Il était également prévu dans cet acte que la résiliation du contrat, à durée indéterminée, pouvait intervenir à tout moment par lettre recommandée AR moyennant un préavis de deux ans.
Le 11 février 1999, par lettre recommandée AR la SA Cerruti Automobiles a avisé la SARL Garage Reybert de ce qu'elle entendait mettre fin à leur relation et ce à compter du 11 février 2001.

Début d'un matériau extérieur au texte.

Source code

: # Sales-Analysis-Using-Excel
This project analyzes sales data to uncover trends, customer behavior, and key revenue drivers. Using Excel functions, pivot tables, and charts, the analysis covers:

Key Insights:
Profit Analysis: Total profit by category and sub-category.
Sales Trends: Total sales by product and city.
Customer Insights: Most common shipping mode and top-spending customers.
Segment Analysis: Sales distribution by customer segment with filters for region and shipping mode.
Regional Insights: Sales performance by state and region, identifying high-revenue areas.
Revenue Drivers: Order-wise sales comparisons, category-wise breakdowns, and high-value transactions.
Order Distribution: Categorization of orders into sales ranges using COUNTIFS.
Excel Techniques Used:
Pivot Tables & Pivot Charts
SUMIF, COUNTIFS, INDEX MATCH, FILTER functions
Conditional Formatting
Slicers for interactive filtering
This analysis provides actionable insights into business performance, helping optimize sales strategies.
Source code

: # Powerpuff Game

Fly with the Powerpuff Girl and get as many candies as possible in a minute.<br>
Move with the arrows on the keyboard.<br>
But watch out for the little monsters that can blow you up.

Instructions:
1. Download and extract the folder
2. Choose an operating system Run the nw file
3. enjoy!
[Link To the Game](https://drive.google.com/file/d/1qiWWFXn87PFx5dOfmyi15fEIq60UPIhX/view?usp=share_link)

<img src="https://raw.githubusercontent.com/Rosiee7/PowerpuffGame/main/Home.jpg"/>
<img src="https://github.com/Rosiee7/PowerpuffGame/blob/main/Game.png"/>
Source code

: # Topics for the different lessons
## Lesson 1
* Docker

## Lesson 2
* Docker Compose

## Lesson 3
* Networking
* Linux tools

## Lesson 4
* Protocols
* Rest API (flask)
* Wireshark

Le 3 février 2000, la SA Cerruti a cédé son fonds de commerce à la SA Cap Sicie Automobile et le 5 février 2001, la SA Cap Janet Automobiles, déclarant être le concessionnaire Nissan et avoir pour établissement secondaire la SA Cap Sicie Automobile a rappelé, par courrier, à la SA Garage Reybert " les termes de notre courrier du 11 février 1999 et vous confirmons la résiliation de notre contrat de sous-concessionnaire en date du 11 février 2001. A cette date, nous vous demandons de bien vouloir procéder à l'enlèvement des panneaux Nissan ".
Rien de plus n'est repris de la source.